I vote for seasonal, half the money up front and the rest about midway threw the season. Nicest thing about this is that it eliminates the chasing after money which can become a real headache when it starts getting into May for instance and haven't been fully paid for your work. Different people will have there opinion on this, but in my case over the years per visit on resi's just wasn't worth the trouble. I'll never offer it again. Seasonal's all the way.


----------



## grandview (Oct 9, 2005)

All seasonal, easy to budget your money and with a per plow your not out there chasing snow to make money and over extending yourself by taking on to much. Also it's not how much snow you get it's how many times you go out.


----------



## RonWin (Nov 17, 2011)

how do you account how much to charge for seasonal contracts? i know you have to take into account how large or small and how many pushes it may take. But is there a general idea you can give as far as make or break on the amount of snow falls? I dont want to offer a seasonal then get screwed cuz the weather is snowing everyday and having to be out plowing the entire season.


----------



## grandview (Oct 9, 2005)

That's because you have to be careful when pricing them .You need to know how times you would go out in a season. But on the flip side your seasonal price can't be much higher then what every one is charging.


----------



## RonWin (Nov 17, 2011)

grand, what do you take into account to make a profit while also not scaring away potential clients? I want to be able to take on the chances of having it snow everyday but also want to make sure i get people signing up with the contracts.


----------



## cet (Oct 2, 2004)

You need to know how many times on average you will plow in a winter. Say the average over 10 years. Take that # and multiply it by the price to plow the driveway. You have to remember that you are going to get your full per push price and you may discount it a little.

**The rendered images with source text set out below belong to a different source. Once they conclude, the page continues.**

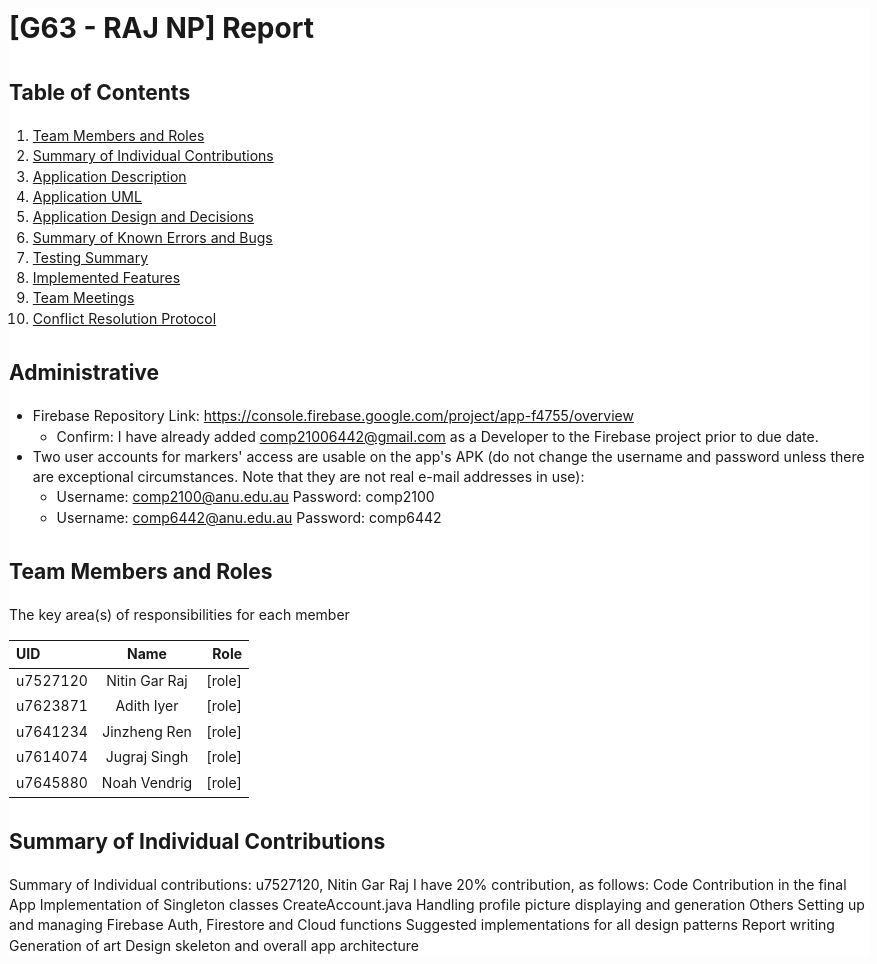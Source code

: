 # [G63 - RAJ NP] Report

## Table of Contents

1. [Team Members and Roles](#team-members-and-roles)
2. [Summary of Individual Contributions](#summary-of-individual-contributions)
3. [Application Description](#application-description)
4. [Application UML](#application-uml)
5. [Application Design and Decisions](#application-design-and-decisions)
6. [Summary of Known Errors and Bugs](#summary-of-known-errors-and-bugs)
7. [Testing Summary](#testing-summary)
8. [Implemented Features](#implemented-features)
9. [Team Meetings](#team-meetings)
10. [Conflict Resolution Protocol](#conflict-resolution-protocol)

## Administrative
- Firebase Repository Link: <https://console.firebase.google.com/project/app-f4755/overview>
   - Confirm: I have already added comp21006442@gmail.com as a Developer to the Firebase project prior to due date.
- Two user accounts for markers' access are usable on the app's APK (do not change the username and password unless there are exceptional circumstances. Note that they are not real e-mail addresses in use):
   - Username: comp2100@anu.edu.au	Password: comp2100
   - Username: comp6442@anu.edu.au	Password: comp6442

## Team Members and Roles
The key area(s) of responsibilities for each member

| UID   |  Name  |   Role |
|:------|:------:|-------:|
| u7527120| Nitin Gar Raj | [role] |
| u7623871 | Adith Iyer   | [role] |
| u7641234 | Jinzheng Ren | [role] |
| u7614074 | Jugraj Singh | [role] |
| u7645880 | Noah Vendrig | [role] |


## Summary of Individual Contributions
Summary of Individual contributions:
u7527120, Nitin Gar Raj I have 20% contribution, as follows:
Code Contribution in the final App
Implementation of Singleton classes
CreateAccount.java
Handling profile picture displaying and generation
Others
Setting up and managing Firebase Auth, Firestore and Cloud functions
Suggested implementations for all design patterns
Report writing
Generation of art
Design skeleton and overall app architecture
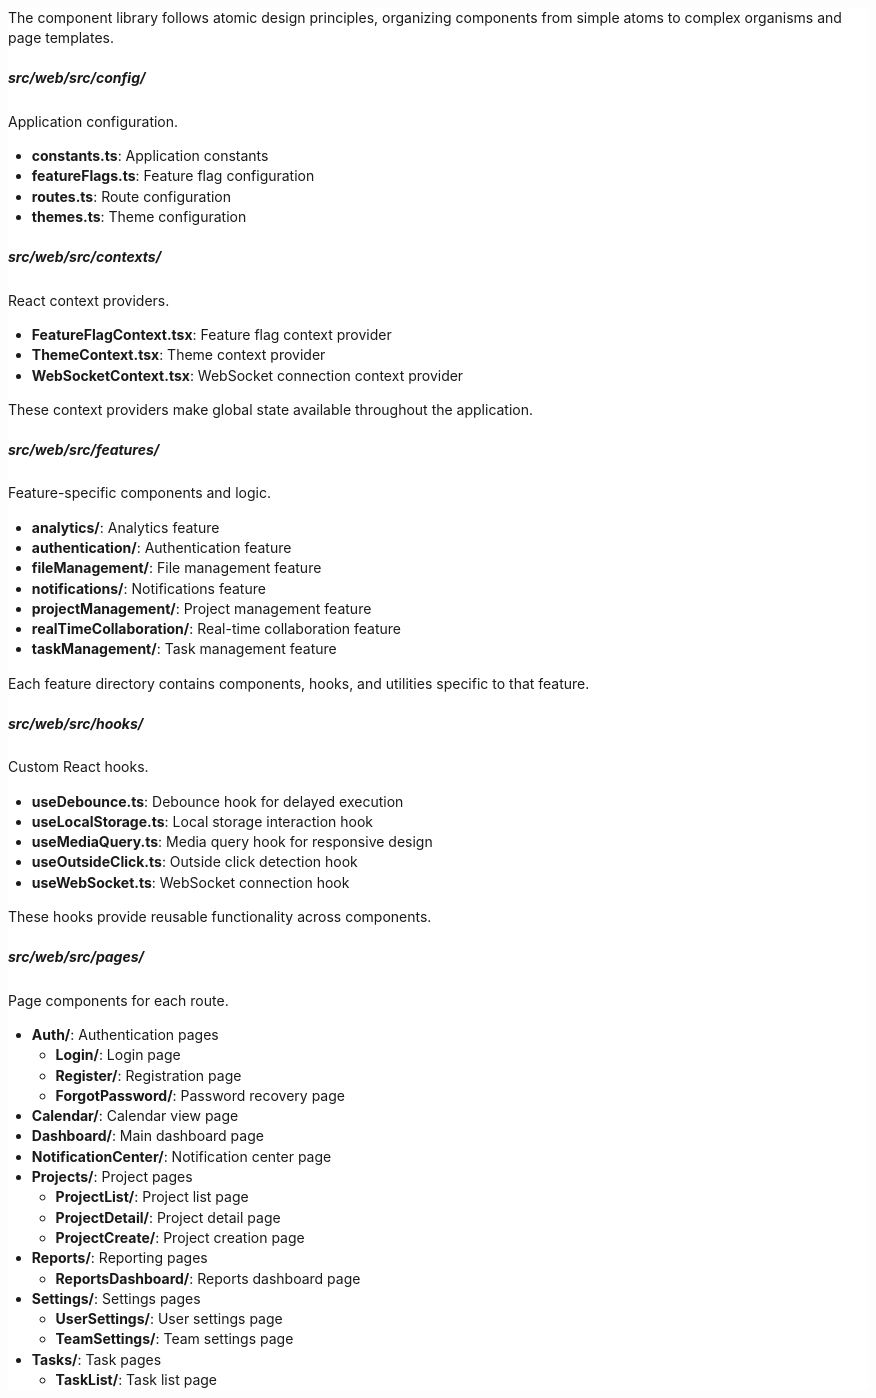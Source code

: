 The component library follows atomic design principles, organizing components from simple atoms to complex organisms and page templates.

##### src/web/src/config/

Application configuration.

- **constants.ts**: Application constants
- **featureFlags.ts**: Feature flag configuration
- **routes.ts**: Route configuration
- **themes.ts**: Theme configuration

##### src/web/src/contexts/

React context providers.

- **FeatureFlagContext.tsx**: Feature flag context provider
- **ThemeContext.tsx**: Theme context provider
- **WebSocketContext.tsx**: WebSocket connection context provider

These context providers make global state available throughout the application.

##### src/web/src/features/

Feature-specific components and logic.

- **analytics/**: Analytics feature
- **authentication/**: Authentication feature
- **fileManagement/**: File management feature
- **notifications/**: Notifications feature
- **projectManagement/**: Project management feature
- **realTimeCollaboration/**: Real-time collaboration feature
- **taskManagement/**: Task management feature

Each feature directory contains components, hooks, and utilities specific to that feature.

##### src/web/src/hooks/

Custom React hooks.

- **useDebounce.ts**: Debounce hook for delayed execution
- **useLocalStorage.ts**: Local storage interaction hook
- **useMediaQuery.ts**: Media query hook for responsive design
- **useOutsideClick.ts**: Outside click detection hook
- **useWebSocket.ts**: WebSocket connection hook

These hooks provide reusable functionality across components.

##### src/web/src/pages/

Page components for each route.

- **Auth/**: Authentication pages
  - **Login/**: Login page
  - **Register/**: Registration page
  - **ForgotPassword/**: Password recovery page
- **Calendar/**: Calendar view page
- **Dashboard/**: Main dashboard page
- **NotificationCenter/**: Notification center page
- **Projects/**: Project pages
  - **ProjectList/**: Project list page
  - **ProjectDetail/**: Project detail page
  - **ProjectCreate/**: Project creation page
- **Reports/**: Reporting pages
  - **ReportsDashboard/**: Reports dashboard page
- **Settings/**: Settings pages
  - **UserSettings/**: User settings page
  - **TeamSettings/**: Team settings page
- **Tasks/**: Task pages
  - **TaskList/**: Task list page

Here a 20x50 driveway goes for $400/season. You will plow approx 16 times and might have to come back after the street plow goes by. Doesn't sound like much money but on a tight route you can easily do 40 driveways.

This year we won but last year the customer won, in the end it all balances out.


----------



## CAT 245ME (Sep 10, 2006)

One of the key's to doing residential is educating your clients, and also having the right equipment. If your in an area where there is a fair amount of needing to pull snow away from a garage, investing in a pull plow is a real time saver and will allow you to add more work and make more money. A Daniels pull plow for instance sells for a good price. 

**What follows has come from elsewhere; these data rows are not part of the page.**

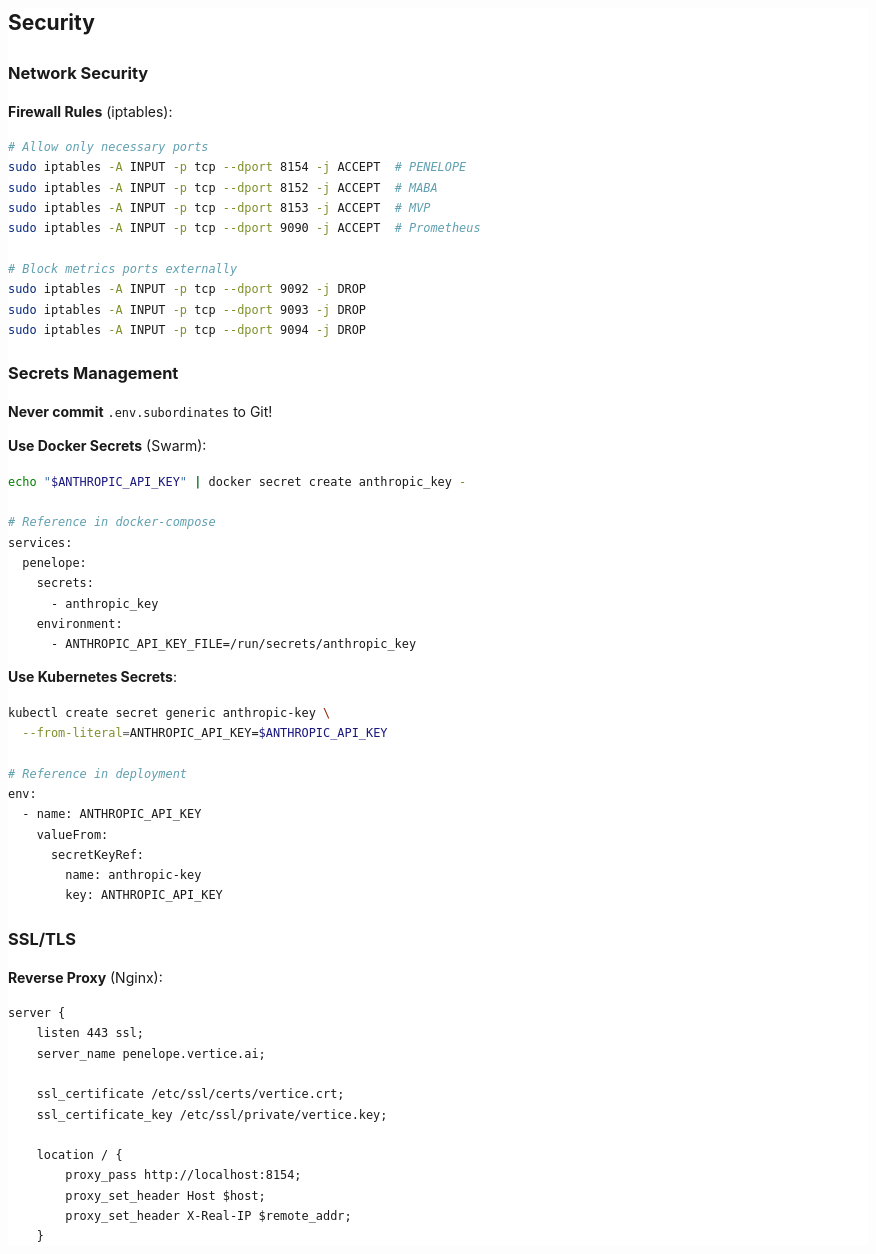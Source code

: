 
## Security

### Network Security

**Firewall Rules** (iptables):
```bash
# Allow only necessary ports
sudo iptables -A INPUT -p tcp --dport 8154 -j ACCEPT  # PENELOPE
sudo iptables -A INPUT -p tcp --dport 8152 -j ACCEPT  # MABA
sudo iptables -A INPUT -p tcp --dport 8153 -j ACCEPT  # MVP
sudo iptables -A INPUT -p tcp --dport 9090 -j ACCEPT  # Prometheus

# Block metrics ports externally
sudo iptables -A INPUT -p tcp --dport 9092 -j DROP
sudo iptables -A INPUT -p tcp --dport 9093 -j DROP
sudo iptables -A INPUT -p tcp --dport 9094 -j DROP
```

### Secrets Management

**Never commit** `.env.subordinates` to Git!

**Use Docker Secrets** (Swarm):
```bash
echo "$ANTHROPIC_API_KEY" | docker secret create anthropic_key -

# Reference in docker-compose
services:
  penelope:
    secrets:
      - anthropic_key
    environment:
      - ANTHROPIC_API_KEY_FILE=/run/secrets/anthropic_key
```

**Use Kubernetes Secrets**:
```bash
kubectl create secret generic anthropic-key \
  --from-literal=ANTHROPIC_API_KEY=$ANTHROPIC_API_KEY

# Reference in deployment
env:
  - name: ANTHROPIC_API_KEY
    valueFrom:
      secretKeyRef:
        name: anthropic-key
        key: ANTHROPIC_API_KEY
```

### SSL/TLS

**Reverse Proxy** (Nginx):
```nginx
server {
    listen 443 ssl;
    server_name penelope.vertice.ai;

    ssl_certificate /etc/ssl/certs/vertice.crt;
    ssl_certificate_key /etc/ssl/private/vertice.key;

    location / {
        proxy_pass http://localhost:8154;
        proxy_set_header Host $host;
        proxy_set_header X-Real-IP $remote_addr;
    }
```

Like CET said, get as many close together as possible, less driving means more plowing = more payup


----------



## grandview (Oct 9, 2005)

Pretty much what Cet said.I use 25 as my season total,last year went out a few times more ,but in the end it will work out in your favor if you keep them for many years.Plus you need to remember ,it cost less to keep them then it is to find new ones.


----------



## DKLawn_snow (Mar 29, 2012)

In our expeirence, First year for myself and 40 plus years for our family, With resi's we charge per visit per inch and for our comerc. we charge seasonal. typically, it works like this. $20 a visit 2"- 4" $30 4"- 6" and $50 6" plus. works great we were plus this year but didn't kill it.

commerc works like this, we charge "X" amount for the season but we don't per push per inch.. we advertise the SERVICE your paying for SERVICE and not just pushing snow.

yes we push snow but we also have employees on overnight when the temps are below zero for ice management. every hour the customer's area is inspected for ice. our commerc love us. and our resi's are happy too. With a resi, you either win or lose but the problem is if the customer loses big they are upset, if your out every other night from November to March you lose and are struggling.

this is just what works for us


----------